* Material for the task
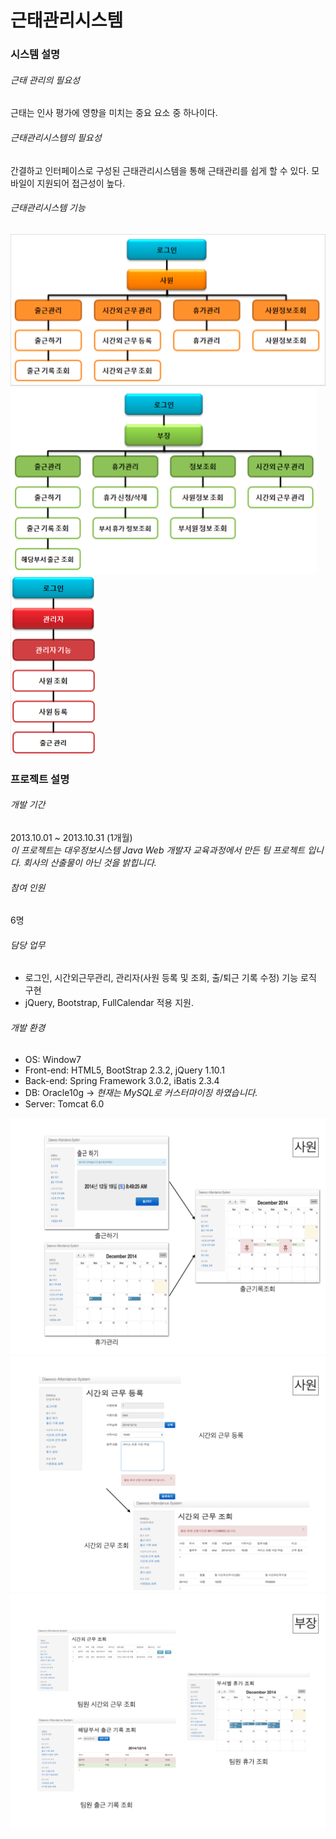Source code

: # 근태관리시스템

### 시스템 설명

###### 근태 관리의 필요성
 근태는 인사 평가에 영향을 미치는 중요 요소 중 하나이다.
 
###### 근태관리시스템의 필요성
 간결하고 인터페이스로 구성된 근태관리시스템을 통해 근태관리를 쉽게 할 수 있다.
 모바일이 지원되어 접근성이 높다.
 
###### 근태관리시스템 기능
![사원기능](img/01.png)
![부장기능](img/02.png)
![관리자기능](img/03.png)

### 프로젝트 설명

###### 개발 기간
2013.10.01 ~ 2013.10.31 (1개월) <br>
*이 프로젝트는 대우정보시스템 Java Web 개발자 교육과정에서 만든 팀 프로젝트 입니다. 회사의 산출물이 아닌 것을 밝힙니다.*

###### 참여 인원
6명

###### 담당 업무
- 로그인, 시간외근무관리, 관리자(사원 등록 및 조회, 출/퇴근 기록 수정) 기능 로직 구현
- jQuery, Bootstrap, FullCalendar 적용 지원.

###### 개발 환경
- OS: Window7
- Front-end: HTML5, BootStrap 2.3.2, jQuery 1.10.1
- Back-end: Spring Framework 3.0.2, iBatis 2.3.4
- DB: Oracle10g -> *현재는 MySQL로 커스터마이징 하였습니다.*
- Server: Tomcat 6.0

![캡처1](img/14.001.png)
![캡처2](img/14.002.png)
![캡처3](img/14.003.png)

* What to do
The answer must be the lines from the one containing "- DB: Oracle10g -> *현재는 MySQL로 커스터마이징 하였습니다.*" through the last line of the records, copied exactly, with nothing else.

* Task result
- DB: Oracle10g -> *현재는 MySQL로 커스터마이징 하였습니다.*
- Server: Tomcat 6.0

![캡처1](img/14.001.png)
![캡처2](img/14.002.png)
![캡처3](img/14.003.png)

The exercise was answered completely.